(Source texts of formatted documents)
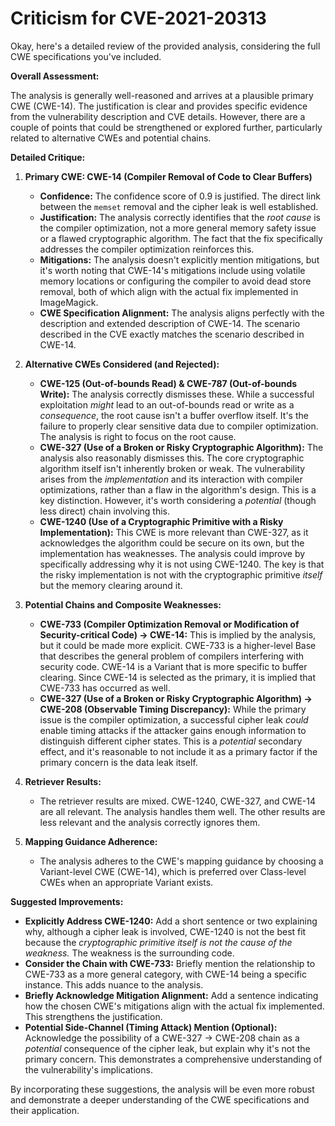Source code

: # Criticism for CVE-2021-20313

Okay, here's a detailed review of the provided analysis, considering the full CWE specifications you've included.

**Overall Assessment:**

The analysis is generally well-reasoned and arrives at a plausible primary CWE (CWE-14). The justification is clear and provides specific evidence from the vulnerability description and CVE details. However, there are a couple of points that could be strengthened or explored further, particularly related to alternative CWEs and potential chains.

**Detailed Critique:**

1.  **Primary CWE: CWE-14 (Compiler Removal of Code to Clear Buffers)**

    *   **Confidence:** The confidence score of 0.9 is justified.  The direct link between the `memset` removal and the cipher leak is well established.
    *   **Justification:** The analysis correctly identifies that the *root cause* is the compiler optimization, not a more general memory safety issue or a flawed cryptographic algorithm.  The fact that the fix specifically addresses the compiler optimization reinforces this.
    *   **Mitigations:** The analysis doesn't explicitly mention mitigations, but it's worth noting that CWE-14's mitigations include using volatile memory locations or configuring the compiler to avoid dead store removal, both of which align with the actual fix implemented in ImageMagick.
    *   **CWE Specification Alignment:** The analysis aligns perfectly with the description and extended description of CWE-14. The scenario described in the CVE exactly matches the scenario described in CWE-14.

2.  **Alternative CWEs Considered (and Rejected):**

    *   **CWE-125 (Out-of-bounds Read) & CWE-787 (Out-of-bounds Write):** The analysis correctly dismisses these. While a successful exploitation *might* lead to an out-of-bounds read or write as a *consequence*, the root cause isn't a buffer overflow itself. It's the failure to properly clear sensitive data due to compiler optimization.  The analysis is right to focus on the root cause.
    *   **CWE-327 (Use of a Broken or Risky Cryptographic Algorithm):** The analysis also reasonably dismisses this. The core cryptographic algorithm itself isn't inherently broken or weak. The vulnerability arises from the *implementation* and its interaction with compiler optimizations, rather than a flaw in the algorithm's design.  This is a key distinction.  However, it's worth considering a *potential* (though less direct) chain involving this.
    *   **CWE-1240 (Use of a Cryptographic Primitive with a Risky Implementation):**  This CWE is more relevant than CWE-327, as it acknowledges the algorithm could be secure on its own, but the implementation has weaknesses.  The analysis could improve by specifically addressing why it is not using CWE-1240. The key is that the risky implementation is not with the cryptographic primitive *itself* but the memory clearing around it.

3.  **Potential Chains and Composite Weaknesses:**

    *   **CWE-733 (Compiler Optimization Removal or Modification of Security-critical Code) -> CWE-14:** This is implied by the analysis, but it could be made more explicit. CWE-733 is a higher-level Base that describes the general problem of compilers interfering with security code.  CWE-14 is a Variant that is more specific to buffer clearing.  Since CWE-14 is selected as the primary, it is implied that CWE-733 has occurred as well.
    *   **CWE-327 (Use of a Broken or Risky Cryptographic Algorithm) -> CWE-208 (Observable Timing Discrepancy):** While the primary issue is the compiler optimization, a successful cipher leak *could* enable timing attacks if the attacker gains enough information to distinguish different cipher states. This is a *potential* secondary effect, and it's reasonable to not include it as a primary factor if the primary concern is the data leak itself.

4.  **Retriever Results:**

    *   The retriever results are mixed.  CWE-1240, CWE-327, and CWE-14 are all relevant. The analysis handles them well. The other results are less relevant and the analysis correctly ignores them.

5.  **Mapping Guidance Adherence:**

    *   The analysis adheres to the CWE's mapping guidance by choosing a Variant-level CWE (CWE-14), which is preferred over Class-level CWEs when an appropriate Variant exists.

**Suggested Improvements:**

*   **Explicitly Address CWE-1240:**  Add a short sentence or two explaining why, although a cipher leak is involved, CWE-1240 is not the best fit because the *cryptographic primitive itself is not the cause of the weakness.* The weakness is the surrounding code.
*   **Consider the Chain with CWE-733:** Briefly mention the relationship to CWE-733 as a more general category, with CWE-14 being a specific instance. This adds nuance to the analysis.
*   **Briefly Acknowledge Mitigation Alignment:** Add a sentence indicating how the chosen CWE's mitigations align with the actual fix implemented. This strengthens the justification.
*   **Potential Side-Channel (Timing Attack) Mention (Optional):** Acknowledge the possibility of a CWE-327 -> CWE-208 chain as a *potential* consequence of the cipher leak, but explain why it's not the primary concern.  This demonstrates a comprehensive understanding of the vulnerability's implications.

By incorporating these suggestions, the analysis will be even more robust and demonstrate a deeper understanding of the CWE specifications and their application.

◆ **What the exercise asks**: Reproduce the records, all of them, word for word; omit the pictures.

◆ **Completed task**:
Source code

: # Criticism for CVE-2021-20313

Okay, here's a detailed review of the provided analysis, considering the full CWE specifications you've included.

**Overall Assessment:**

The analysis is generally well-reasoned and arrives at a plausible primary CWE (CWE-14). The justification is clear and provides specific evidence from the vulnerability description and CVE details. However, there are a couple of points that could be strengthened or explored further, particularly related to alternative CWEs and potential chains.

**Detailed Critique:**

1.  **Primary CWE: CWE-14 (Compiler Removal of Code to Clear Buffers)**

    *   **Confidence:** The confidence score of 0.9 is justified.  The direct link between the `memset` removal and the cipher leak is well established.
    *   **Justification:** The analysis correctly identifies that the *root cause* is the compiler optimization, not a more general memory safety issue or a flawed cryptographic algorithm.  The fact that the fix specifically addresses the compiler optimization reinforces this.
    *   **Mitigations:** The analysis doesn't explicitly mention mitigations, but it's worth noting that CWE-14's mitigations include using volatile memory locations or configuring the compiler to avoid dead store removal, both of which align with the actual fix implemented in ImageMagick.
    *   **CWE Specification Alignment:** The analysis aligns perfectly with the description and extended description of CWE-14. The scenario described in the CVE exactly matches the scenario described in CWE-14.

2.  **Alternative CWEs Considered (and Rejected):**

    *   **CWE-125 (Out-of-bounds Read) & CWE-787 (Out-of-bounds Write):** The analysis correctly dismisses these. While a successful exploitation *might* lead to an out-of-bounds read or write as a *consequence*, the root cause isn't a buffer overflow itself. It's the failure to properly clear sensitive data due to compiler optimization.  The analysis is right to focus on the root cause.
    *   **CWE-327 (Use of a Broken or Risky Cryptographic Algorithm):** The analysis also reasonably dismisses this. The core cryptographic algorithm itself isn't inherently broken or weak. The vulnerability arises from the *implementation* and its interaction with compiler optimizations, rather than a flaw in the algorithm's design.  This is a key distinction.  However, it's worth considering a *potential* (though less direct) chain involving this.
    *   **CWE-1240 (Use of a Cryptographic Primitive with a Risky Implementation):**  This CWE is more relevant than CWE-327, as it acknowledges the algorithm could be secure on its own, but the implementation has weaknesses.  The analysis could improve by specifically addressing why it is not using CWE-1240. The key is that the risky implementation is not with the cryptographic primitive *itself* but the memory clearing around it.

3.  **Potential Chains and Composite Weaknesses:**

    *   **CWE-733 (Compiler Optimization Removal or Modification of Security-critical Code) -> CWE-14:** This is implied by the analysis, but it could be made more explicit. CWE-733 is a higher-level Base that describes the general problem of compilers interfering with security code.  CWE-14 is a Variant that is more specific to buffer clearing.  Since CWE-14 is selected as the primary, it is implied that CWE-733 has occurred as well.
    *   **CWE-327 (Use of a Broken or Risky Cryptographic Algorithm) -> CWE-208 (Observable Timing Discrepancy):** While the primary issue is the compiler optimization, a successful cipher leak *could* enable timing attacks if the attacker gains enough information to distinguish different cipher states. This is a *potential* secondary effect, and it's reasonable to not include it as a primary factor if the primary concern is the data leak itself.

4.  **Retriever Results:**

    *   The retriever results are mixed.  CWE-1240, CWE-327, and CWE-14 are all relevant. The analysis handles them well. The other results are less relevant and the analysis correctly ignores them.

5.  **Mapping Guidance Adherence:**

    *   The analysis adheres to the CWE's mapping guidance by choosing a Variant-level CWE (CWE-14), which is preferred over Class-level CWEs when an appropriate Variant exists.

**Suggested Improvements:**

*   **Explicitly Address CWE-1240:**  Add a short sentence or two explaining why, although a cipher leak is involved, CWE-1240 is not the best fit because the *cryptographic primitive itself is not the cause of the weakness.* The weakness is the surrounding code.
*   **Consider the Chain with CWE-733:** Briefly mention the relationship to CWE-733 as a more general category, with CWE-14 being a specific instance. This adds nuance to the analysis.
*   **Briefly Acknowledge Mitigation Alignment:** Add a sentence indicating how the chosen CWE's mitigations align with the actual fix implemented. This strengthens the justification.
*   **Potential Side-Channel (Timing Attack) Mention (Optional):** Acknowledge the possibility of a CWE-327 -> CWE-208 chain as a *potential* consequence of the cipher leak, but explain why it's not the primary concern.  This demonstrates a comprehensive understanding of the vulnerability's implications.

By incorporating these suggestions, the analysis will be even more robust and demonstrate a deeper understanding of the CWE specifications and their application.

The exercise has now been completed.